» Activity
Please give the number of lines in the material below that contain "paragraph", without further comment.
[Extracted records Boundary: Start]
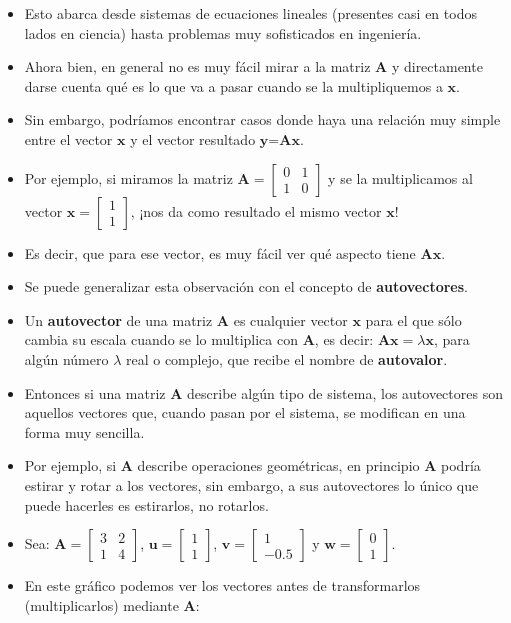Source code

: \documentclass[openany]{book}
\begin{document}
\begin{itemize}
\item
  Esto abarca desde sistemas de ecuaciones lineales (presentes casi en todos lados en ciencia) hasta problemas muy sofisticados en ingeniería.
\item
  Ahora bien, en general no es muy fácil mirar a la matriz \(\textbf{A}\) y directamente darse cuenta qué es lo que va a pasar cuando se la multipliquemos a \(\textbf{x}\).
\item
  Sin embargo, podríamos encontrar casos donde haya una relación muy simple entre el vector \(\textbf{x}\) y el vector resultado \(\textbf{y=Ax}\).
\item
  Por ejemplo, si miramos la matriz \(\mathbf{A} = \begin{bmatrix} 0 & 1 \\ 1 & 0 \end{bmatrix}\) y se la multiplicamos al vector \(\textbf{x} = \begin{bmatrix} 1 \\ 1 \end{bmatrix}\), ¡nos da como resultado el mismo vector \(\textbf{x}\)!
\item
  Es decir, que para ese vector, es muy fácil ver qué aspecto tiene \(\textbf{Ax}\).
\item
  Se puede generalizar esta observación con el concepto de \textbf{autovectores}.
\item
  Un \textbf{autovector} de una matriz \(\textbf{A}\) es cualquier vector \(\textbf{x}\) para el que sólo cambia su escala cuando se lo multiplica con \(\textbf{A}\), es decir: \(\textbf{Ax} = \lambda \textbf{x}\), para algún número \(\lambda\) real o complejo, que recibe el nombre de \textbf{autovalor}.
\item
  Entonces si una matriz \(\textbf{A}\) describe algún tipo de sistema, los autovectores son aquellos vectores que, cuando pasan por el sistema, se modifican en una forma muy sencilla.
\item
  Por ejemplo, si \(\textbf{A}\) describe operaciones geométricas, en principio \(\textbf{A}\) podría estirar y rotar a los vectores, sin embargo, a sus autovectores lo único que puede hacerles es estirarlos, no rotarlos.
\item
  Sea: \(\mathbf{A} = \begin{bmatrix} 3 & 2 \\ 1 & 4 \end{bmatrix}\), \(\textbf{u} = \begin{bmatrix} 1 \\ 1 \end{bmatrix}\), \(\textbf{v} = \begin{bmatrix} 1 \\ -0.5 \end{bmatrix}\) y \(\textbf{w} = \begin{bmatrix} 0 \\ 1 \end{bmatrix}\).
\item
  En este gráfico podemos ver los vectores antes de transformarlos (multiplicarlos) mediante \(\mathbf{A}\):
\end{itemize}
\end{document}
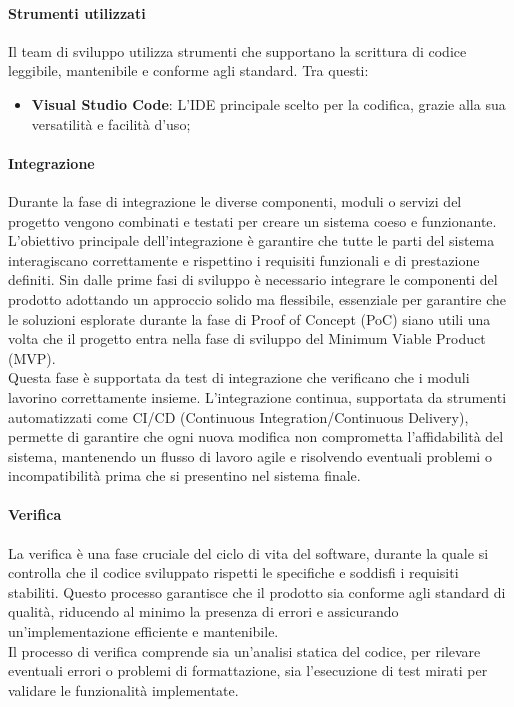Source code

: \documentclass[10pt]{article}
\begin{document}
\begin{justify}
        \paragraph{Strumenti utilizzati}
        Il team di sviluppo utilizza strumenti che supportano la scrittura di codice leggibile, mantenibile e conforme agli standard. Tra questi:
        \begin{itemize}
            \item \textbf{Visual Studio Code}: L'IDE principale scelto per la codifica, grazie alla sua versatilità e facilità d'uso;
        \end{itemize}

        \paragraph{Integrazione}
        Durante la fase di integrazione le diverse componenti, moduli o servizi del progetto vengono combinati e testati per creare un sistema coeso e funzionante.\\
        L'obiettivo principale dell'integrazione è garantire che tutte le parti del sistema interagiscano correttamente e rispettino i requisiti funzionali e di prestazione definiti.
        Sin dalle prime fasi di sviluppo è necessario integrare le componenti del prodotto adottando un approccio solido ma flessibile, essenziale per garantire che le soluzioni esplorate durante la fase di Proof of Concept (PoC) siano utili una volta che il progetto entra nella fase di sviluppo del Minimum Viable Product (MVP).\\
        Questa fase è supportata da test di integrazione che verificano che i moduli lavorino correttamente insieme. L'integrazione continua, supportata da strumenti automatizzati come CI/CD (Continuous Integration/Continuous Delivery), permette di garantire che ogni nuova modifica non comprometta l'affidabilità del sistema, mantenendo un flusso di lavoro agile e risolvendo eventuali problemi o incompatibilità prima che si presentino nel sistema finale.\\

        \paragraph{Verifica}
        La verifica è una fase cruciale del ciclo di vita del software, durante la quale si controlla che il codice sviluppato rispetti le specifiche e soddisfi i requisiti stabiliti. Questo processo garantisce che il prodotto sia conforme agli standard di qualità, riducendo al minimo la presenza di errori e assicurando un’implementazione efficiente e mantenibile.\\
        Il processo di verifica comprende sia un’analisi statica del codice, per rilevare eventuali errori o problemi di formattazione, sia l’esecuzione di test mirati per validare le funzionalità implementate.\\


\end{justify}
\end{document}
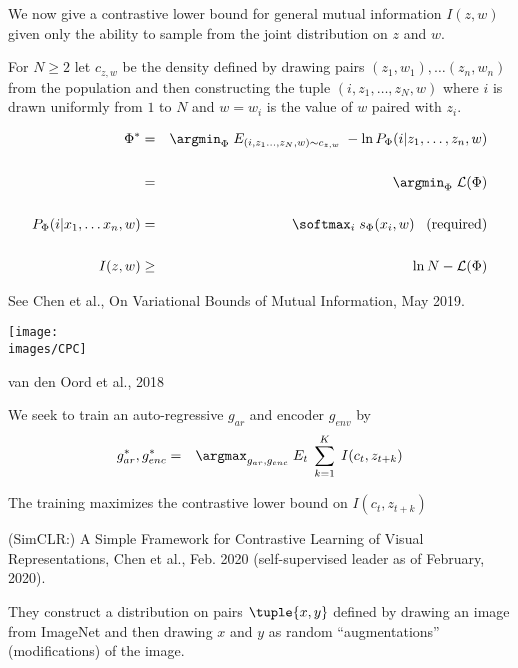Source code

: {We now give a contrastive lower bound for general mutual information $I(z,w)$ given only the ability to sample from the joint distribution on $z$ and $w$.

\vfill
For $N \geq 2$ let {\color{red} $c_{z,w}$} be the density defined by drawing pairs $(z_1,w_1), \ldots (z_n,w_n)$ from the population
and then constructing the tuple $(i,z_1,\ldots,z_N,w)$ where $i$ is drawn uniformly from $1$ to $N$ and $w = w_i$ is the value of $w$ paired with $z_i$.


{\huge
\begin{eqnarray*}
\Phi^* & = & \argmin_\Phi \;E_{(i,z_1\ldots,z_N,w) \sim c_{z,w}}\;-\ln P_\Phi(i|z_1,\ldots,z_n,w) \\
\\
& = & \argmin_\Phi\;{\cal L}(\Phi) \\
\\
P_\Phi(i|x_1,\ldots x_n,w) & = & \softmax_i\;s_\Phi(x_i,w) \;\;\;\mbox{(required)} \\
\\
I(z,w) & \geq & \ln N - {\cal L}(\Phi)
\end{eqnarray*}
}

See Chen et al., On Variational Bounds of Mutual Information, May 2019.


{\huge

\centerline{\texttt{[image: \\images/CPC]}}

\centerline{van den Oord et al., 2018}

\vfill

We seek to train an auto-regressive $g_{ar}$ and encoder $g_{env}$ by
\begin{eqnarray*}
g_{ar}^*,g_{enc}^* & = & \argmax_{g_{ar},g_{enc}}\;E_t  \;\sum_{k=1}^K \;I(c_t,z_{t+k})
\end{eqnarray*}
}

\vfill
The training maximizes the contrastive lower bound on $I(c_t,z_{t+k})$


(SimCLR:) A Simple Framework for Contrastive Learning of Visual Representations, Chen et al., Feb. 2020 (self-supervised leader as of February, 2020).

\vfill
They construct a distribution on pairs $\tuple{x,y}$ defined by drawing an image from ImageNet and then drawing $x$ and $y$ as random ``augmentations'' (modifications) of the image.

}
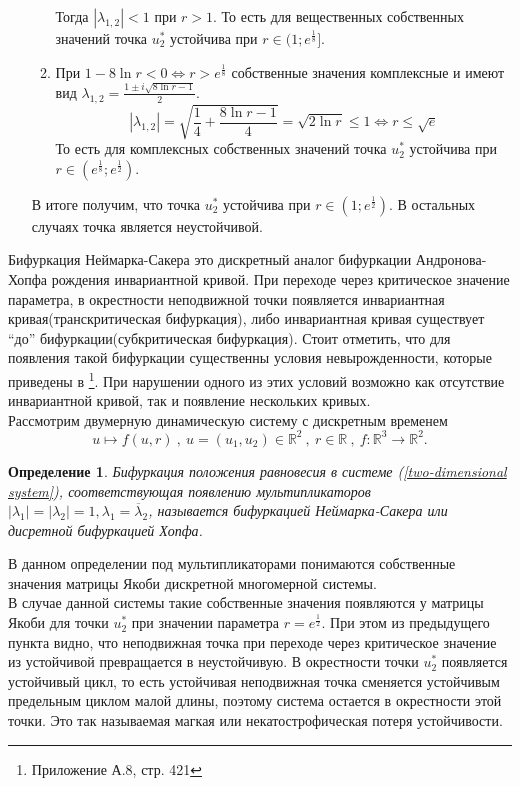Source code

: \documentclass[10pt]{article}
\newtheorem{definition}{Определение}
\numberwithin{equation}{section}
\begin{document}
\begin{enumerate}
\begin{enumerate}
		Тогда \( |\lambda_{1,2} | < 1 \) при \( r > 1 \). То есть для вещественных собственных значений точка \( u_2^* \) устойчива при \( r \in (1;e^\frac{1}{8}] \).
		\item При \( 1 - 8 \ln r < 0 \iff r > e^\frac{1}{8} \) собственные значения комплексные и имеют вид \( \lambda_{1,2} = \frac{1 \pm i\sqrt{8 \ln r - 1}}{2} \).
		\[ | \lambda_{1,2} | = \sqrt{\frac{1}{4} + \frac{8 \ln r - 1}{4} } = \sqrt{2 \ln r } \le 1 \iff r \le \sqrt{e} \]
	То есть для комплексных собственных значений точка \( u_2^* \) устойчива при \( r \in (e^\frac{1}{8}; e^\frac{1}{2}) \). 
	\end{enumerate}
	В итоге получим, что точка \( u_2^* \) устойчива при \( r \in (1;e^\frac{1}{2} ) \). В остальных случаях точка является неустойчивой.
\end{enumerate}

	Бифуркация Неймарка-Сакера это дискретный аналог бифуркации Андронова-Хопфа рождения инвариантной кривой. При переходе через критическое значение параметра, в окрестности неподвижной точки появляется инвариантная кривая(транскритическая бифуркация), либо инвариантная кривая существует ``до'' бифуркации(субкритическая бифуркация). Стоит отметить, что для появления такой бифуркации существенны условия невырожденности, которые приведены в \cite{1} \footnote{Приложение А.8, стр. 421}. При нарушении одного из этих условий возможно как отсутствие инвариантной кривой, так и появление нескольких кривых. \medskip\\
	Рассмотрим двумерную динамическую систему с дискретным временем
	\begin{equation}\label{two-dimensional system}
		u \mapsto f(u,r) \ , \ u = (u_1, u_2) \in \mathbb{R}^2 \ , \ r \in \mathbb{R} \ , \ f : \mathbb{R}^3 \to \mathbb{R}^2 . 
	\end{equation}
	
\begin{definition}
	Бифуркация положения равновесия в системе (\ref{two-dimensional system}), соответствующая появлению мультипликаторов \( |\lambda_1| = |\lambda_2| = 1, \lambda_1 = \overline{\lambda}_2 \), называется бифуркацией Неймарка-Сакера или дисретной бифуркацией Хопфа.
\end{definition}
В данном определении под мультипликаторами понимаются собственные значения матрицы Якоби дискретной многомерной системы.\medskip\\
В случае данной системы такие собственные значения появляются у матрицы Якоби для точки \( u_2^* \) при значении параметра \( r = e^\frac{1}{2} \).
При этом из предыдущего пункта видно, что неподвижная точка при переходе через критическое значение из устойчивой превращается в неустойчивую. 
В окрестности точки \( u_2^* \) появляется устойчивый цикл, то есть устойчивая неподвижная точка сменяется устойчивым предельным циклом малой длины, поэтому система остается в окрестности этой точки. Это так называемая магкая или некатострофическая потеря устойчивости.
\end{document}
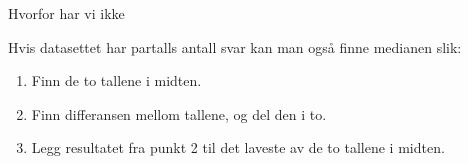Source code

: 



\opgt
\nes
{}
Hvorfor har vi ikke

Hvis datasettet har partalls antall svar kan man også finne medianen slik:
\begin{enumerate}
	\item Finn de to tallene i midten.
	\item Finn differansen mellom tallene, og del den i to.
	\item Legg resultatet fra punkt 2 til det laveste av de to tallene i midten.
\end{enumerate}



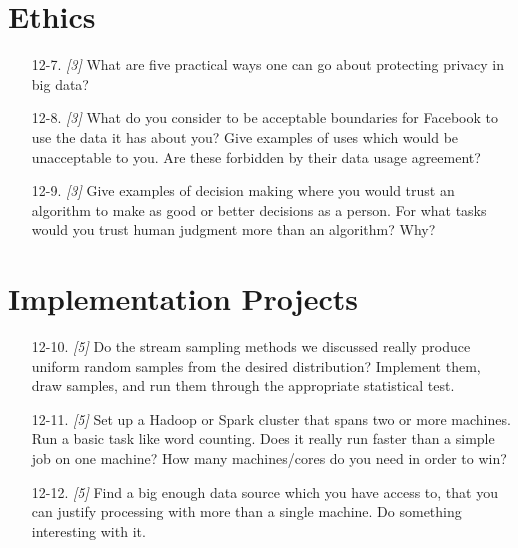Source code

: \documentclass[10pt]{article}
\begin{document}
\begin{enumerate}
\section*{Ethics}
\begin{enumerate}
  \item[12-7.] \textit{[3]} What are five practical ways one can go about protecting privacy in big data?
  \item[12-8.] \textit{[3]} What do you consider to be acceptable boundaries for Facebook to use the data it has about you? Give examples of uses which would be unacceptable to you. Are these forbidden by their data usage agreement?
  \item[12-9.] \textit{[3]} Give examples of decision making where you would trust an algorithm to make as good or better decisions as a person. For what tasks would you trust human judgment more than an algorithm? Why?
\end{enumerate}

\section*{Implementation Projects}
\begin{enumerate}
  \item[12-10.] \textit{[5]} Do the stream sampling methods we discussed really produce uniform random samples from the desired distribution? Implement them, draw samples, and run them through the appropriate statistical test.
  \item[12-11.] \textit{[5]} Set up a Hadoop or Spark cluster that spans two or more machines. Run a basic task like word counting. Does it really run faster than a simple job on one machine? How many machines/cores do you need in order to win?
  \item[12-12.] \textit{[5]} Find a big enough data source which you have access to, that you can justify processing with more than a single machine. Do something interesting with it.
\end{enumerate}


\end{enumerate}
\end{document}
[Extracted records Boundary: End]
» Answer section
3